His stories become standard reading for many high school and college students.
His literary style can best be described as “enchantment;” the way he captivates
his readers with charm, bewitchment, and stunning verbal evocations. His visions of the
past, future, and the present delight his readers. His books are virtually long-time
bestsellers and have been translated into over twenty languages. He is quite popular in
the former Soviet Union. However, success did not come easily for Bradbury. He
inched away at his writing career, crafting story after story, until he was selling and
occasional short story for half a cent per word. Much of his childhood, and a little of his
adulthood, inspired his writings. In this paper, these influences as well as his method of
drawing the reader into a story will be discussed.
Perhaps the most important influence in Bradbury’s youth was his discovery of
magic. The famous Blackstone the Magician once included Bradbury in his act, and it
enchanted him. The most influential magician on Bradbury was Mr. Electrico. Bradbury
wrote about his experience with Mr. Electrico and stated that Mr. Electrico would sit
every night in his electric chair, brushing his Excalibur sword over the audience, sparking
them with lightning, and crying, “Live forever!” A few weeks after Bradbury
encountered Mr. Electrico, he began writing his first short stories.
In July of 1941, Bradbury sold his first story to Super Science Stories. Although
he only made $13.75 on the sale, he rejoiced. Within a year from that sale, he was a
full-time writer. The Martian Chronicles, his first novel, was published within a decade
and he soon found himself famous. Fahrenheit 451 marked a new point in Bradbury’s
writing style – the pessimistic side of life, where he discussed a future where mankind is
slowly destroying itself.
The sense of what is best in America and what is best for the American people
and humanity as a whole, is another thing that fuels his literature. He writes on topics
relevant to what is happening in society. Mars and book burning are a couple of them.
The burning of books would be related not directly to book burning, but rather is one of
the most powerful anti -censorship writings of its time.

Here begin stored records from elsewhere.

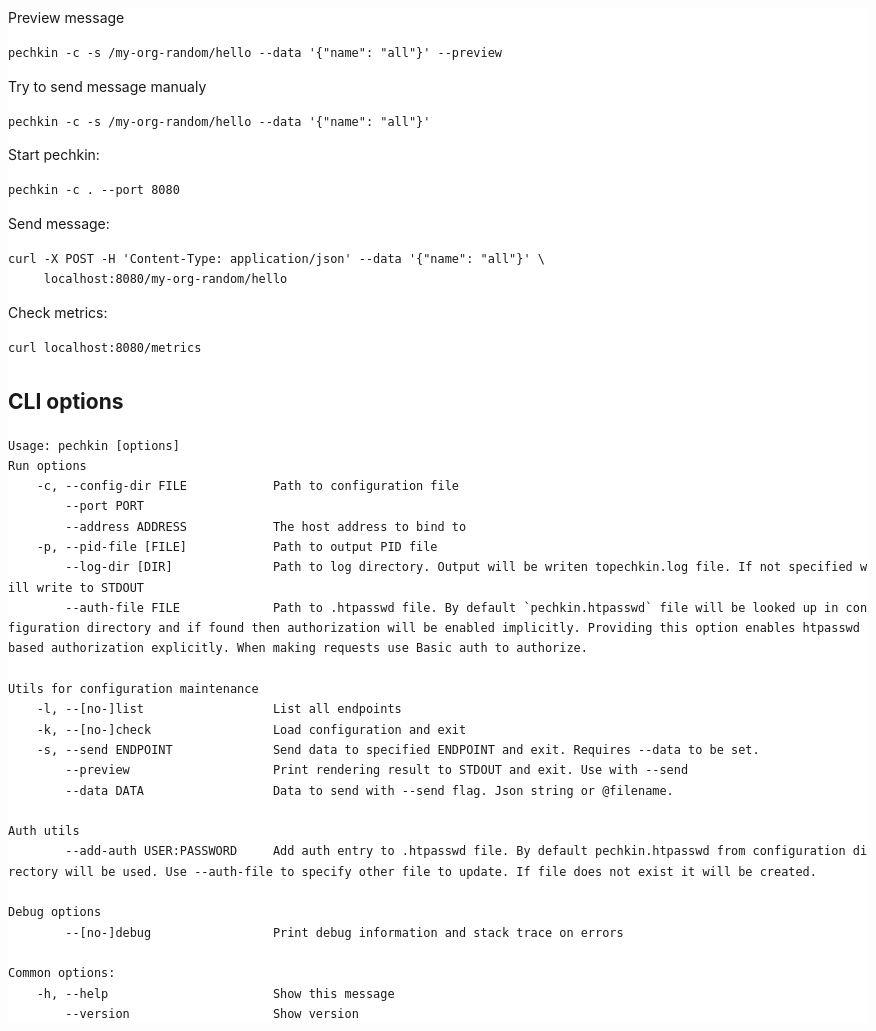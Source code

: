 Preview message

```
pechkin -c -s /my-org-random/hello --data '{"name": "all"}' --preview
```


Try to send message manualy

```
pechkin -c -s /my-org-random/hello --data '{"name": "all"}'
```

Start pechkin:

```
pechkin -c . --port 8080
```

Send message:

```
curl -X POST -H 'Content-Type: application/json' --data '{"name": "all"}' \
     localhost:8080/my-org-random/hello
```

Check metrics:

```
curl localhost:8080/metrics
```

## CLI options

```
Usage: pechkin [options]
Run options
    -c, --config-dir FILE            Path to configuration file
        --port PORT
        --address ADDRESS            The host address to bind to
    -p, --pid-file [FILE]            Path to output PID file
        --log-dir [DIR]              Path to log directory. Output will be writen topechkin.log file. If not specified will write to STDOUT
        --auth-file FILE             Path to .htpasswd file. By default `pechkin.htpasswd` file will be looked up in configuration directory and if found then authorization will be enabled implicitly. Providing this option enables htpasswd based authorization explicitly. When making requests use Basic auth to authorize.

Utils for configuration maintenance
    -l, --[no-]list                  List all endpoints
    -k, --[no-]check                 Load configuration and exit
    -s, --send ENDPOINT              Send data to specified ENDPOINT and exit. Requires --data to be set.
        --preview                    Print rendering result to STDOUT and exit. Use with --send
        --data DATA                  Data to send with --send flag. Json string or @filename.

Auth utils
        --add-auth USER:PASSWORD     Add auth entry to .htpasswd file. By default pechkin.htpasswd from configuration directory will be used. Use --auth-file to specify other file to update. If file does not exist it will be created.

Debug options
        --[no-]debug                 Print debug information and stack trace on errors

Common options:
    -h, --help                       Show this message
        --version                    Show version
```
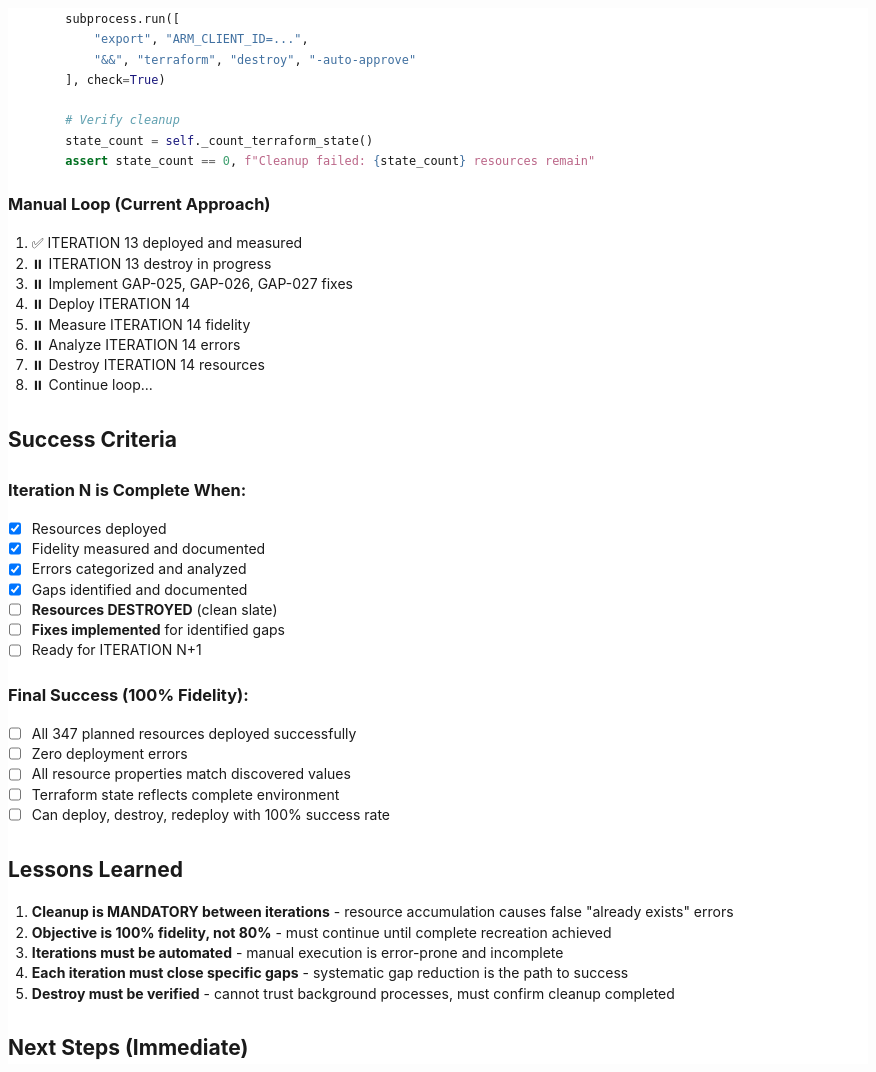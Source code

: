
 ```python
        subprocess.run([
            "export", "ARM_CLIENT_ID=...",
            "&&", "terraform", "destroy", "-auto-approve"
        ], check=True)

        # Verify cleanup
        state_count = self._count_terraform_state()
        assert state_count == 0, f"Cleanup failed: {state_count} resources remain"
```

### Manual Loop (Current Approach)

1. ✅ ITERATION 13 deployed and measured
2. ⏸️ ITERATION 13 destroy in progress
3. ⏸️ Implement GAP-025, GAP-026, GAP-027 fixes
4. ⏸️ Deploy ITERATION 14
5. ⏸️ Measure ITERATION 14 fidelity
6. ⏸️ Analyze ITERATION 14 errors
7. ⏸️ Destroy ITERATION 14 resources
8. ⏸️ Continue loop...

## Success Criteria

### Iteration N is Complete When:
- [x] Resources deployed
- [x] Fidelity measured and documented
- [x] Errors categorized and analyzed
- [x] Gaps identified and documented
- [ ] **Resources DESTROYED** (clean slate)
- [ ] **Fixes implemented** for identified gaps
- [ ] Ready for ITERATION N+1

### Final Success (100% Fidelity):
- [ ] All 347 planned resources deployed successfully
- [ ] Zero deployment errors
- [ ] All resource properties match discovered values
- [ ] Terraform state reflects complete environment
- [ ] Can deploy, destroy, redeploy with 100% success rate

## Lessons Learned

1. **Cleanup is MANDATORY between iterations** - resource accumulation causes false "already exists" errors
2. **Objective is 100% fidelity, not 80%** - must continue until complete recreation achieved
3. **Iterations must be automated** - manual execution is error-prone and incomplete
4. **Each iteration must close specific gaps** - systematic gap reduction is the path to success
5. **Destroy must be verified** - cannot trust background processes, must confirm cleanup completed

## Next Steps (Immediate)
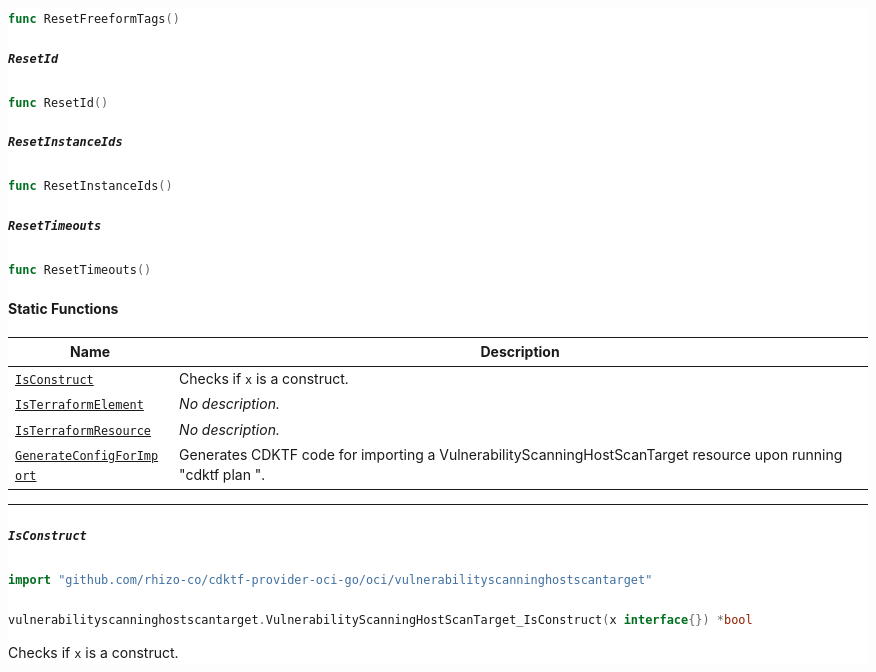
 ```go
func ResetFreeformTags()
```

##### `ResetId` <a name="ResetId" id="rhizo-co-terraform-provider-oci.vulnerabilityScanningHostScanTarget.VulnerabilityScanningHostScanTarget.resetId"></a>

```go
func ResetId()
```

##### `ResetInstanceIds` <a name="ResetInstanceIds" id="rhizo-co-terraform-provider-oci.vulnerabilityScanningHostScanTarget.VulnerabilityScanningHostScanTarget.resetInstanceIds"></a>

```go
func ResetInstanceIds()
```

##### `ResetTimeouts` <a name="ResetTimeouts" id="rhizo-co-terraform-provider-oci.vulnerabilityScanningHostScanTarget.VulnerabilityScanningHostScanTarget.resetTimeouts"></a>

```go
func ResetTimeouts()
```

#### Static Functions <a name="Static Functions" id="Static Functions"></a>

| **Name** | **Description** |
| --- | --- |
| <code><a href="#rhizo-co-terraform-provider-oci.vulnerabilityScanningHostScanTarget.VulnerabilityScanningHostScanTarget.isConstruct">IsConstruct</a></code> | Checks if `x` is a construct. |
| <code><a href="#rhizo-co-terraform-provider-oci.vulnerabilityScanningHostScanTarget.VulnerabilityScanningHostScanTarget.isTerraformElement">IsTerraformElement</a></code> | *No description.* |
| <code><a href="#rhizo-co-terraform-provider-oci.vulnerabilityScanningHostScanTarget.VulnerabilityScanningHostScanTarget.isTerraformResource">IsTerraformResource</a></code> | *No description.* |
| <code><a href="#rhizo-co-terraform-provider-oci.vulnerabilityScanningHostScanTarget.VulnerabilityScanningHostScanTarget.generateConfigForImport">GenerateConfigForImport</a></code> | Generates CDKTF code for importing a VulnerabilityScanningHostScanTarget resource upon running "cdktf plan <stack-name>". |

---

##### `IsConstruct` <a name="IsConstruct" id="rhizo-co-terraform-provider-oci.vulnerabilityScanningHostScanTarget.VulnerabilityScanningHostScanTarget.isConstruct"></a>

```go
import "github.com/rhizo-co/cdktf-provider-oci-go/oci/vulnerabilityscanninghostscantarget"

vulnerabilityscanninghostscantarget.VulnerabilityScanningHostScanTarget_IsConstruct(x interface{}) *bool
```

Checks if `x` is a construct.
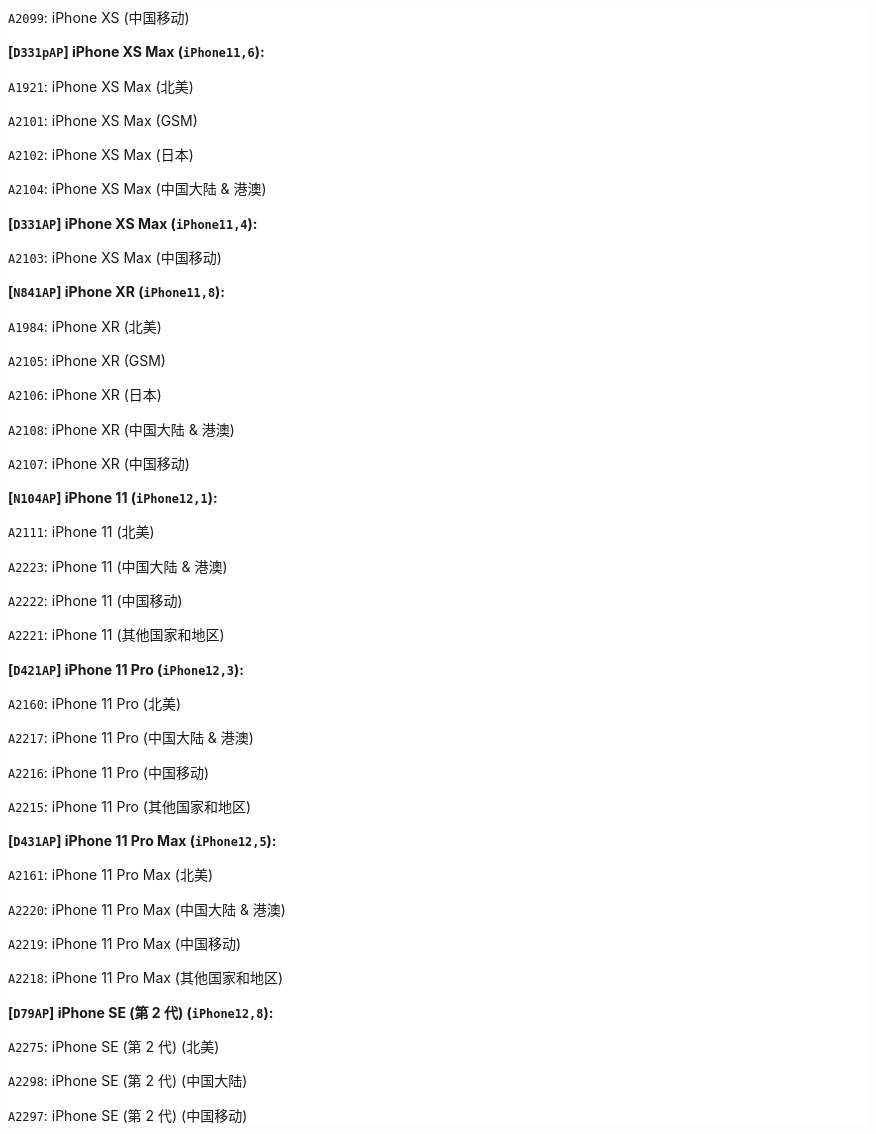 `A2099`: iPhone XS (中国移动)

**[`D331pAP`] iPhone XS Max (`iPhone11,6`):**

`A1921`: iPhone XS Max (北美)

`A2101`: iPhone XS Max (GSM)

`A2102`: iPhone XS Max (日本)

`A2104`: iPhone XS Max (中国大陆 & 港澳)

**[`D331AP`] iPhone XS Max (`iPhone11,4`):**

`A2103`: iPhone XS Max (中国移动)

**[`N841AP`] iPhone XR (`iPhone11,8`):**

`A1984`: iPhone XR (北美)

`A2105`: iPhone XR (GSM)

`A2106`: iPhone XR (日本)

`A2108`: iPhone XR (中国大陆 & 港澳)

`A2107`: iPhone XR (中国移动)

**[`N104AP`] iPhone 11 (`iPhone12,1`):**

`A2111`: iPhone 11 (北美)

`A2223`: iPhone 11 (中国大陆 & 港澳)

`A2222`: iPhone 11 (中国移动)

`A2221`: iPhone 11 (其他国家和地区)

**[`D421AP`] iPhone 11 Pro (`iPhone12,3`):**

`A2160`: iPhone 11 Pro (北美)

`A2217`: iPhone 11 Pro (中国大陆 & 港澳)

`A2216`: iPhone 11 Pro (中国移动)

`A2215`: iPhone 11 Pro (其他国家和地区)

**[`D431AP`] iPhone 11 Pro Max (`iPhone12,5`):**

`A2161`: iPhone 11 Pro Max (北美)

`A2220`: iPhone 11 Pro Max (中国大陆 & 港澳)

`A2219`: iPhone 11 Pro Max (中国移动)

`A2218`: iPhone 11 Pro Max (其他国家和地区)

**[`D79AP`] iPhone SE (第 2 代) (`iPhone12,8`):**

`A2275`: iPhone SE (第 2 代) (北美)

`A2298`: iPhone SE (第 2 代) (中国大陆)

`A2297`: iPhone SE (第 2 代) (中国移动)

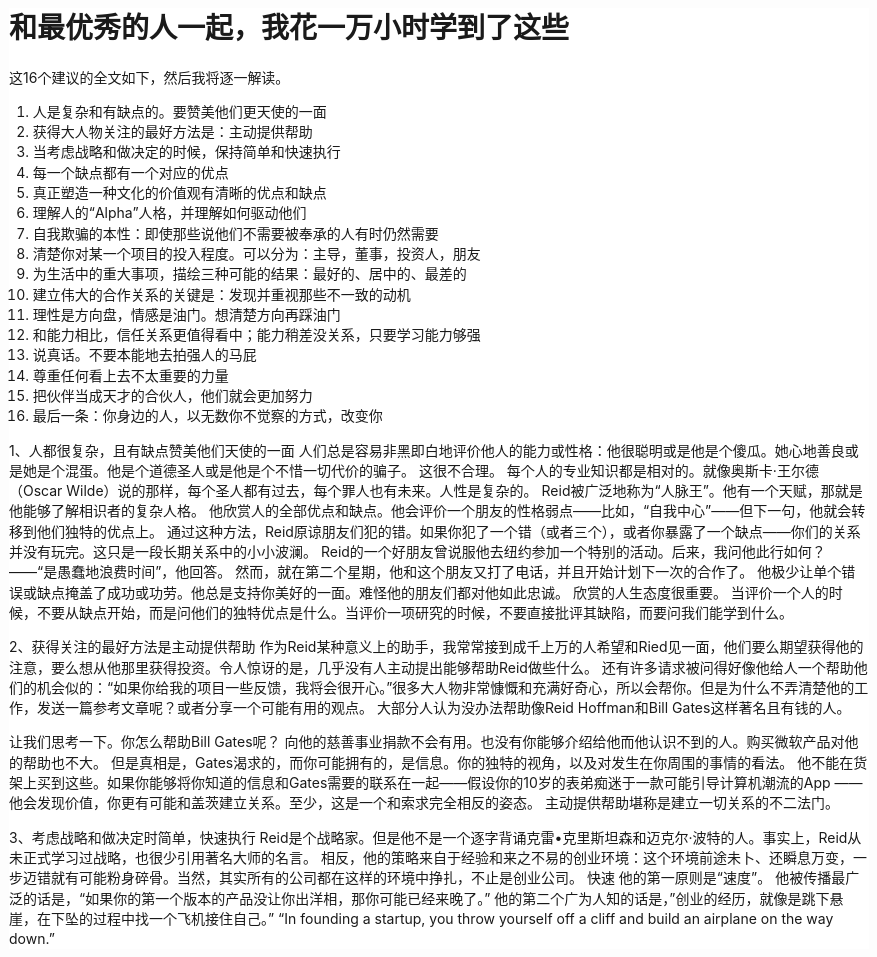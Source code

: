 # 和最优秀的人一起，我花一万小时学到了这些
这16个建议的全文如下，然后我将逐一解读。
1. 人是复杂和有缺点的。要赞美他们更天使的一面
2. 获得大人物关注的最好方法是：主动提供帮助
3. 当考虑战略和做决定的时候，保持简单和快速执行
4. 每一个缺点都有一个对应的优点
5. 真正塑造一种文化的价值观有清晰的优点和缺点
6. 理解人的“Alpha”人格，并理解如何驱动他们
7. 自我欺骗的本性：即使那些说他们不需要被奉承的人有时仍然需要
8. 清楚你对某一个项目的投入程度。可以分为：主导，董事，投资人，朋友
9. 为生活中的重大事项，描绘三种可能的结果：最好的、居中的、最差的
10. 建立伟大的合作关系的关键是：发现并重视那些不一致的动机
11. 理性是方向盘，情感是油门。想清楚方向再踩油门
12. 和能力相比，信任关系更值得看中；能力稍差没关系，只要学习能力够强
13. 说真话。不要本能地去拍强人的马屁
14. 尊重任何看上去不太重要的力量
15. 把伙伴当成天才的合伙人，他们就会更加努力
16. 最后一条：你身边的人，以无数你不觉察的方式，改变你

1、人都很复杂，且有缺点赞美他们天使的一面
人们总是容易非黑即白地评价他人的能力或性格：他很聪明或是他是个傻瓜。她心地善良或是她是个混蛋。他是个道德圣人或是他是个不惜一切代价的骗子。
这很不合理。
每个人的专业知识都是相对的。就像奥斯卡·王尔德（Oscar Wilde）说的那样，每个圣人都有过去，每个罪人也有未来。人性是复杂的。
Reid被广泛地称为“人脉王”。他有一个天赋，那就是他能够了解相识者的复杂人格。
他欣赏人的全部优点和缺点。他会评价一个朋友的性格弱点——比如，“自我中心”——但下一句，他就会转移到他们独特的优点上。
通过这种方法，Reid原谅朋友们犯的错。如果你犯了一个错（或者三个），或者你暴露了一个缺点——你们的关系并没有玩完。这只是一段长期关系中的小小波澜。
Reid的一个好朋友曾说服他去纽约参加一个特别的活动。后来，我问他此行如何？——“是愚蠢地浪费时间”，他回答。
然而，就在第二个星期，他和这个朋友又打了电话，并且开始计划下一次的合作了。
他极少让单个错误或缺点掩盖了成功或功劳。他总是支持你美好的一面。难怪他的朋友们都对他如此忠诚。
欣赏的人生态度很重要。
当评价一个人的时候，不要从缺点开始，而是问他们的独特优点是什么。当评价一项研究的时候，不要直接批评其缺陷，而要问我们能学到什么。

2、获得关注的最好方法是主动提供帮助
作为Reid某种意义上的助手，我常常接到成千上万的人希望和Ried见一面，他们要么期望获得他的注意，要么想从他那里获得投资。令人惊讶的是，几乎没有人主动提出能够帮助Reid做些什么。
还有许多请求被问得好像他给人一个帮助他们的机会似的：“如果你给我的项目一些反馈，我将会很开心。”很多大人物非常慷慨和充满好奇心，所以会帮你。但是为什么不弄清楚他的工作，发送一篇参考文章呢？或者分享一个可能有用的观点。
大部分人认为没办法帮助像Reid Hoffman和Bill Gates这样著名且有钱的人。

让我们思考一下。你怎么帮助Bill Gates呢？
向他的慈善事业捐款不会有用。也没有你能够介绍给他而他认识不到的人。购买微软产品对他的帮助也不大。
但是真相是，Gates渴求的，而你可能拥有的，是信息。你的独特的视角，以及对发生在你周围的事情的看法。
他不能在货架上买到这些。如果你能够将你知道的信息和Gates需要的联系在一起——假设你的10岁的表弟痴迷于一款可能引导计算机潮流的App ——他会发现价值，你更有可能和盖茨建立关系。至少，这是一个和索求完全相反的姿态。
主动提供帮助堪称是建立一切关系的不二法门。

3、考虑战略和做决定时简单，快速执行
Reid是个战略家。但是他不是一个逐字背诵克雷•克里斯坦森和迈克尔·波特的人。事实上，Reid从未正式学习过战略，也很少引用著名大师的名言。
相反，他的策略来自于经验和来之不易的创业环境：这个环境前途未卜、还瞬息万变，一步迈错就有可能粉身碎骨。当然，其实所有的公司都在这样的环境中挣扎，不止是创业公司。
快速
他的第一原则是“速度”。
他被传播最广泛的话是，“如果你的第一个版本的产品没让你出洋相，那你可能已经来晚了。”
他的第二个广为人知的话是，”创业的经历，就像是跳下悬崖，在下坠的过程中找一个飞机接住自己。”
“In founding a startup,
you throw yourself off a cliff
and build an airplane on the way down.”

The optimism expressed in his writings inspires the human race to reach new
limits. The Martian Chronicles speak of a journey to Mars. Today, people are striving to
go to Mars. The Final Frontier, according to Bradbury, is “the wilderness of spa
Therefore, he likes to focus on stories based outside the atmosphere of Earth. One story,
“The Fire Balloons,” talks about two priests that debate whether or not native blue-fire
balls have souls. In a story called “The Man” Jesus leaves a distant planet the day before
an Earth rocket lands. In his poem “Christus Apollo,” he states that “Christ wanders in
the Universe/ A flesh of stars.” It is evident from these examples that he brings the
familiar world of the church into the unfamiliar environment of distant planets and the
rest of outer space. This effect gives the reader some familiarity with the story, and
allows him to be drawn deeper into it. Bradbury’s writings about space inspired one
Apollo astronaut to name a crater on the moon, the Dandelion Crater, after his novel
Dandelion Wine.
The most influential factor to Bradbury’s writings, as well as those of any author,
is the expanse of his or her imagination. Evidently, limits have not yet been found in
Bradbury’s. His imagination transports his readers through time and space to amazing
worlds that we are unfamiliar with. Through his stories, we become familiarized with
them. The Martian Chronicles and Fahrenheit 451 depend on complex interrelationships
between time, setting, place, character, and dialogue. Each of these elements is pulled
from the depths of Bradbury’s imagination and given to the reader to imagine.
Much of Bradbury’s famous novel writing develops from short story ideas.
Fahrenheit 451 was originally a short story titled “The Fireman,” published in 1951 in
Galaxy Science Fiction. Quite often Bradbury composes large novels from short stories
in 20 days of high-speed writing. However, his drafts require little line editing. He is
very careful in choosing words, and his vocabulary paints a picture of his novel so that
the reader can become more involved with the story.
Bradbury’s use of metaphors – which, according to him, are a method used for
comprehending one reality and expressing it in terms of another – is a vital part of his
literary style. He uses metaphors to permit the reader to view what the author is saying.
Bradbury’s writings in general can be described as a metaphor of generalized nostalgia;
that is, he writes not merely for the past but also for the future.
Today, after forty years of writing and countless poems, novels, stories, plays, and
scripts, Ray Bradbury remains one of the most popular American writers. He is a very
common sight in the lecture circuit. Bradbury has captured the past, present, and future
of our society, in amazing and intricate stories that perhaps no other writer will ever be
able to duplicate. His writings will continue to enchant the people of the future as much
as it has enchanted people for the past forty years.